## What to produce
Could you repeat the records shown below exactly as written?

Records from a data collection:
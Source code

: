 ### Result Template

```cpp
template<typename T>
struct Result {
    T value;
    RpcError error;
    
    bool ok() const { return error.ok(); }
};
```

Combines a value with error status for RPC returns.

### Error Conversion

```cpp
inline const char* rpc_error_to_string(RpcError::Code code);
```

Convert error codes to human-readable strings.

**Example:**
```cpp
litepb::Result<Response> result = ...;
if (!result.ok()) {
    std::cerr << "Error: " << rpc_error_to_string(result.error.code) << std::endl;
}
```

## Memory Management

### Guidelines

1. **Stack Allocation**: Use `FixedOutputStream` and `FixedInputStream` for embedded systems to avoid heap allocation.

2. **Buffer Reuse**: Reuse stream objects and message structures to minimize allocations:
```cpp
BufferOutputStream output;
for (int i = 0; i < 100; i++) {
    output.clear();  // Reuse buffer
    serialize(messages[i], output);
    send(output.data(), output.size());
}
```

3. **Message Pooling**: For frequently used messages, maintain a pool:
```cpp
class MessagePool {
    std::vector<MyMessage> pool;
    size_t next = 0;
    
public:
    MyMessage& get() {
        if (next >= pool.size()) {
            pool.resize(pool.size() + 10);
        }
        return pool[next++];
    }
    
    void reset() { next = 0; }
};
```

## Response to this exercise
Source code

: ### Result Template

```cpp
template<typename T>
struct Result {
    T value;
    RpcError error;
    
    bool ok() const { return error.ok(); }
};
```

Combines a value with error status for RPC returns.

### Error Conversion

```cpp
inline const char* rpc_error_to_string(RpcError::Code code);
```

Convert error codes to human-readable strings.

**Example:**
```cpp
litepb::Result<Response> result = ...;
if (!result.ok()) {
    std::cerr << "Error: " << rpc_error_to_string(result.error.code) << std::endl;
}
```

## Memory Management

### Guidelines

1. **Stack Allocation**: Use `FixedOutputStream` and `FixedInputStream` for embedded systems to avoid heap allocation.

2. **Buffer Reuse**: Reuse stream objects and message structures to minimize allocations:
```cpp
BufferOutputStream output;
for (int i = 0; i < 100; i++) {
    output.clear();  // Reuse buffer
    serialize(messages[i], output);
    send(output.data(), output.size());
}
```

3. **Message Pooling**: For frequently used messages, maintain a pool:
```cpp
class MessagePool {
    std::vector<MyMessage> pool;
    size_t next = 0;
    
public:
    MyMessage& get() {
        if (next >= pool.size()) {
            pool.resize(pool.size() + 10);
        }
        return pool[next++];
    }
    
    void reset() { next = 0; }
};
```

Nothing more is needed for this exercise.